* **Work request**: Print nothing but the lines below starting at the line that holds "- Instalar e" and ending at the line that holds "### Menú Usuario", including both, each exactly as written.

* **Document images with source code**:
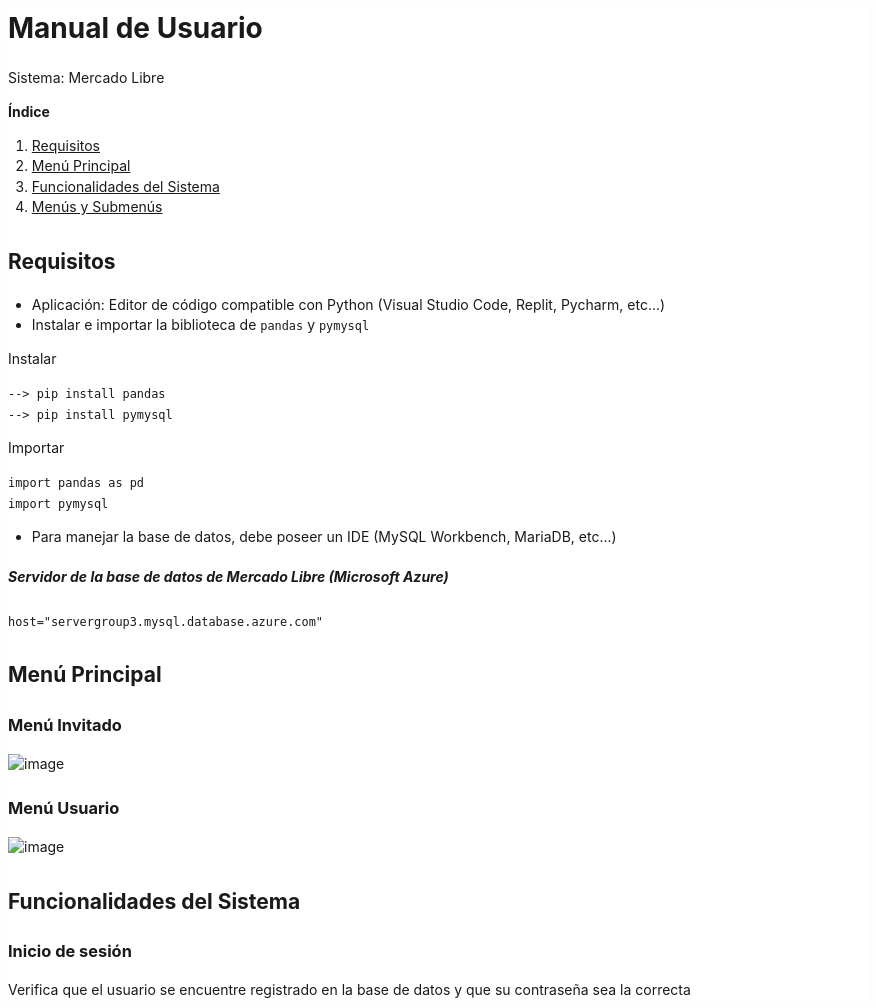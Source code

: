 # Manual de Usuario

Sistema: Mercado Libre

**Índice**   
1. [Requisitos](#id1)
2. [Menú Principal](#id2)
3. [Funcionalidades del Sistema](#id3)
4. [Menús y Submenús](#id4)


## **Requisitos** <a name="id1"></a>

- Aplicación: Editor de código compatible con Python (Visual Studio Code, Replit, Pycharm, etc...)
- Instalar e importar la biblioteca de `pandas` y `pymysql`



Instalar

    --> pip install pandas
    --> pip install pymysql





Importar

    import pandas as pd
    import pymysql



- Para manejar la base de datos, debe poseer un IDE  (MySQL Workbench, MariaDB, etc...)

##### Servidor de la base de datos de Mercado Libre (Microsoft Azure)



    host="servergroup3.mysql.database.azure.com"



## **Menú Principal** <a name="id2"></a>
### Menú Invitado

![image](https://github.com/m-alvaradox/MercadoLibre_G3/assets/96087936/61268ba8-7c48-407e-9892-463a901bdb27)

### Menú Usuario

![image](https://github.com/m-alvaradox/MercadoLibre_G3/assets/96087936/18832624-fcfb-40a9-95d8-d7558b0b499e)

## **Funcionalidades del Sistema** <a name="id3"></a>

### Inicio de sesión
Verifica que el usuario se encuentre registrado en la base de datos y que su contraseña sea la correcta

* **Answer to the exercise**:
- Instalar e importar la biblioteca de `pandas` y `pymysql`



Instalar

    --> pip install pandas
    --> pip install pymysql





Importar

    import pandas as pd
    import pymysql



- Para manejar la base de datos, debe poseer un IDE  (MySQL Workbench, MariaDB, etc...)

##### Servidor de la base de datos de Mercado Libre (Microsoft Azure)



    host="servergroup3.mysql.database.azure.com"



## **Menú Principal** <a name="id2"></a>
### Menú Invitado

![image](https://github.com/m-alvaradox/MercadoLibre_G3/assets/96087936/61268ba8-7c48-407e-9892-463a901bdb27)

### Menú Usuario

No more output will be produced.